When Dom Flemons and JD Wilkes joined the Reverend Peyton’s Big Damn Band – a trio – at the end of a three-plus-hour night of music in Columbus, the resulting jam session was a smoker as Flemons added stage presence and bones and Wilkes blew a harp that wafted right out of the 1930s over the Damn Band’s combo of grimy guitar, washboard and drums.
The 30-minute show-capper consolidated the music that influenced all three acts, comprising of early-20th-century numbers like “Old Jim Canaan,” sung by Flemons, and “Rounding’ up Girls All Day,” with Peyton on lead vocals, as each frontman took solos on his respective instrument. It was a raucous, celebratory conclusion to the Nov. 23 show that flowed like a bell curve from Wilkes’ opening set to Flemons’ mid-show showcase and Peyton’s headlining slot as original material was co-mingled with songs by Elizabeth Cotten, Sonny Boy Williamson II, the Carter Family, Charley Patton and others.

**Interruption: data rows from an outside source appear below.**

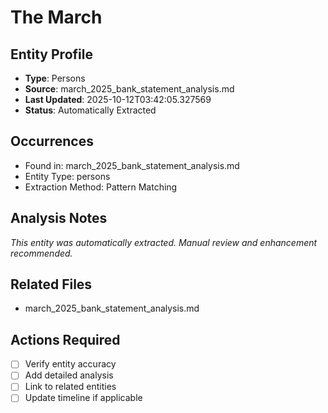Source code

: # The March

## Entity Profile
- **Type**: Persons
- **Source**: march_2025_bank_statement_analysis.md
- **Last Updated**: 2025-10-12T03:42:05.327569
- **Status**: Automatically Extracted

## Occurrences
- Found in: march_2025_bank_statement_analysis.md
- Entity Type: persons
- Extraction Method: Pattern Matching

## Analysis Notes
*This entity was automatically extracted. Manual review and enhancement recommended.*

## Related Files
- march_2025_bank_statement_analysis.md

## Actions Required
- [ ] Verify entity accuracy
- [ ] Add detailed analysis
- [ ] Link to related entities
- [ ] Update timeline if applicable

It was almost perfectly paced as Wilkes took the stage just after 8 p.m. for a 30-minute set, followed 10 minutes later by Flemons’ three-quarters-of-an-hour performance. In nothing flat, Peyton and company took the stage for their hourlong concert, which melted into the aforementioned conglomeration. And although the sold-out Woodlands Tavern, judging by T-shirts in the crowd, was full of Peyton partisans, it was Flemons who received the loudest ovations.
Touring behind his Black Cowboys LP, the bespectacled Flemons looked as if he’d just walked off the ranch with a hat, suspenders holding up his blue work pants and a pocket watch on a gold chain. The former Carolina Chocolate Drop, known as “the American Songster,” was the consummate entertainer and played in the style of De Ole Folks at Home-era Taj Mahal.

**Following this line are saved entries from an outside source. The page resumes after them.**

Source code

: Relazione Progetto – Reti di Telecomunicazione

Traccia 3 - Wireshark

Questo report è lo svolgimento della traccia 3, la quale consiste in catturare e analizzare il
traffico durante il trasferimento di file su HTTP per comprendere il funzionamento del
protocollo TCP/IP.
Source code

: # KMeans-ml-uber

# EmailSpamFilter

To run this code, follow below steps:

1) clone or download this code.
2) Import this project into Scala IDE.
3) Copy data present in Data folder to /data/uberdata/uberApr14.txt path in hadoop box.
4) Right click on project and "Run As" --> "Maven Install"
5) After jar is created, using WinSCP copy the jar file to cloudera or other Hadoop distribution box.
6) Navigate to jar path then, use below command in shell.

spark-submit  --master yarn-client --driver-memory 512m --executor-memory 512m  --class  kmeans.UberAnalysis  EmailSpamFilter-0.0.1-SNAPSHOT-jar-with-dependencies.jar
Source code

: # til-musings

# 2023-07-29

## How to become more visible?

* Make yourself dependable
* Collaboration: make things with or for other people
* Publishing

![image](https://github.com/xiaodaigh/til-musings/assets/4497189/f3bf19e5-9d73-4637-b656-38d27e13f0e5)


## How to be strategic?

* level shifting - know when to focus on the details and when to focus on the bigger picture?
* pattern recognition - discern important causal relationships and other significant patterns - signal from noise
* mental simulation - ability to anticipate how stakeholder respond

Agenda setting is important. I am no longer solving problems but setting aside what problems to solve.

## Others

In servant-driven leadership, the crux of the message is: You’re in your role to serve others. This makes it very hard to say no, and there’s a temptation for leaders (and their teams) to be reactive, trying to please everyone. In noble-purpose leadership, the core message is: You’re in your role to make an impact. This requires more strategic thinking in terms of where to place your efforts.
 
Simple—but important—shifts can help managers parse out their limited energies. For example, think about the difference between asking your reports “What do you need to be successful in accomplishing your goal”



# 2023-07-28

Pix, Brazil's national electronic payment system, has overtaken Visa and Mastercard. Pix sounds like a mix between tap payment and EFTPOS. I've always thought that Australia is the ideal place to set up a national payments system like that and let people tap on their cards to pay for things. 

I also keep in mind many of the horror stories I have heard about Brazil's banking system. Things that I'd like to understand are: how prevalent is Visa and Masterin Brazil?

Playing banjo, guitar, quills, bones and harmonica and singing “Black Woman Blues” a cappella in a voice that drifted effortlessly from baritone to falsetto, Flemons held the full house in a pin-drop spell until they erupted between numbers. Whether he was soloing on harmonica on “Ol’ Cindy Gal,” doing exaggerated Elvis-with-guitar moves on “Hot Chicken” or spinning his harmonica 360 degrees in the middle of “There’s a Brown-skinned Girl Down the Road Somewhere,” Flemons silenced the loud bar with his stage presence and sheer talent.

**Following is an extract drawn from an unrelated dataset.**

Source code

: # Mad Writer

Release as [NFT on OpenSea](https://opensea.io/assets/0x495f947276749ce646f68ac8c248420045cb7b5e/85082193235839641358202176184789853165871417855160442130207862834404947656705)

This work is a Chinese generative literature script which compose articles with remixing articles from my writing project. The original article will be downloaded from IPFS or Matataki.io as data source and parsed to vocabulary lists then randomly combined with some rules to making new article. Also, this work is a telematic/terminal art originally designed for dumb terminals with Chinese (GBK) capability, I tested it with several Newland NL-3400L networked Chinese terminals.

His instrumental medley of “Freight Train,” “Railroad Bill” and “Cannonball” revealed a deft acoustic-guitar picker who just happened to excel at myriad other instruments; his 45-minute set stole the show.
Wilkes opened with harmonica instrumentals played through a bullet mic that made him sound more like an old 78 than a live performer. His cigar-box banjo was similarly distorted and dirt-caked; only his synthesized foot percussion – which occasionally overwhelmed the real music he made – gave away the year as he sang an original murder ballad, “Blood on the Old Bluegrass.” “Dump Road Yodel” was preceded by a story that could be described as a spoken-word version of “Alice’s Restaurant Massacree,” which made it sound untrue and reminded concertgoers Thanksgiving is right around the corner.
Accompanied by wife, “Breezy” Peyton, on washboard and Max Senteney on a drum kit outfitted with a five-gallon bucket, Peyton brings serious musicianship with a playful stage presence akin to Southern Culture on the Skids, but cheesier and not as funny. Fingerpicking and playing slide on resonator, National and three-string cigar-box guitars, Peyton led the tiny Big Damn Band through mediocre originals such as “Pot Roast and Kisses,” “Clap Your Hands” and “You Can’t Steal My Shine.”
“Poor Until Payday,” a grinding blues-rocker, was far and away the band’s best self-penned track and Peyton’s solo cover of “Banty Rooster” made clear the band’s weakness stems more from material and presentation – the planned moves, incessant between-song banter and weird facial expressions quickly grew stale – than talent. If the Big Damn Band played a Big Damn Set of pre-1950s material, it might be unstoppable.